Further, it is not enough to simply have retention policies developed, they must be implemented to be effective. As demonstrated in the first case example above, having a retention policy in place that is not followed will not establish credible due diligence in the event of a cyber incident; the damage will have been done. Putting retention policies into practice requires adequate employee awareness and training. This includes clear instruction on who is responsible for implementation of the retention and disposition policies for any particular records and data.
Managing Third Party Relationships
Another potential risk factor for organizations to consider is whether they have any third party relationships that may result in the transfer of information. This includes circumstances where one organization has contracted another for the provision of services, or where the organization has itself been engaged to provide services. In either case, it is important to ensure there is a formal written agreement which specifically includes reference to retention obligations relating to the information transferred.

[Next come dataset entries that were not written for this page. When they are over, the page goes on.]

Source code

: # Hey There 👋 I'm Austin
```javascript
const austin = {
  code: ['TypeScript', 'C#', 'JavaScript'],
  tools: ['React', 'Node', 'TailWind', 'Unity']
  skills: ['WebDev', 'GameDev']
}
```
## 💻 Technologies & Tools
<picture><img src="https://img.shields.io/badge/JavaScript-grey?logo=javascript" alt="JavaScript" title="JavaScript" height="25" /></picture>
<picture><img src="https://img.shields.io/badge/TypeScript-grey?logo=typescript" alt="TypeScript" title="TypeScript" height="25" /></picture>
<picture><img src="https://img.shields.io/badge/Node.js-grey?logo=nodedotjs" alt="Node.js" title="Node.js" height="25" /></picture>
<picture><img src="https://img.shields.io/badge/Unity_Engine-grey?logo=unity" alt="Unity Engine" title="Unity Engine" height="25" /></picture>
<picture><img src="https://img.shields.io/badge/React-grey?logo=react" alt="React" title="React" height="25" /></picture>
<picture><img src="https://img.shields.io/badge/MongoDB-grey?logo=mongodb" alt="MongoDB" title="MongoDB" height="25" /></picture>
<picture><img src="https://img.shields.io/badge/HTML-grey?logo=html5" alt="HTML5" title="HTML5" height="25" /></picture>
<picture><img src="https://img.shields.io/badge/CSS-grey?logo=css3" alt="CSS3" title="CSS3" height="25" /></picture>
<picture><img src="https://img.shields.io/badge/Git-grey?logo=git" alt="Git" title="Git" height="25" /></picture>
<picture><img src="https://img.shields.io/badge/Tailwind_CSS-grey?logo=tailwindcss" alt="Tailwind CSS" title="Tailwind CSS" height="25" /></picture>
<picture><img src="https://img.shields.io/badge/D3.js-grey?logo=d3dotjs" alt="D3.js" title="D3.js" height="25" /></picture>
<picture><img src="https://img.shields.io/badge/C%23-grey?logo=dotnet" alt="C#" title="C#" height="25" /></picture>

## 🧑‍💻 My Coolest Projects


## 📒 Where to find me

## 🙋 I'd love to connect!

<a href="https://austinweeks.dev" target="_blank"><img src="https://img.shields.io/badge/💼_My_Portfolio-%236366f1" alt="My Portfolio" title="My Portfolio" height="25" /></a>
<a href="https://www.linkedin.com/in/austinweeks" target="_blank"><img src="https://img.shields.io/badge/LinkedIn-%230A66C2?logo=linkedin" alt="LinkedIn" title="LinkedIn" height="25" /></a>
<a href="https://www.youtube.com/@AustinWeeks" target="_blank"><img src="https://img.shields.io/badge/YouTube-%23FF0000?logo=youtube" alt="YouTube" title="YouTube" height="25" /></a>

These obligations may differ from an organization’s own retention rules for the same types of information. To help address this issue, organizations should consider segregating their information to assist in proper disposition and reduce the potential impact in the event of a cyber incident.
Conclusion
Demonstrating that sufficient effort has been made to mitigate risk prior to a data breach can help reduce potential fines, penalties and reputational damage when faced with a cyber incident and potential investigation. Establishing a proper data management framework is one way to help achieve this objective. If an organization proactively takes steps to avoid retaining information longer than necessary, the risk and impact of exposure is significantly reduced. The proper training of employees on the organization’s relevant polices is an important line of defence in protecting against the occurrence of cyber incidents, and in reducing risk in the event of an incident occurring. Finally, organizations should have a structured program in place to monitor compliance with cybersecurity and data management policies and procedures.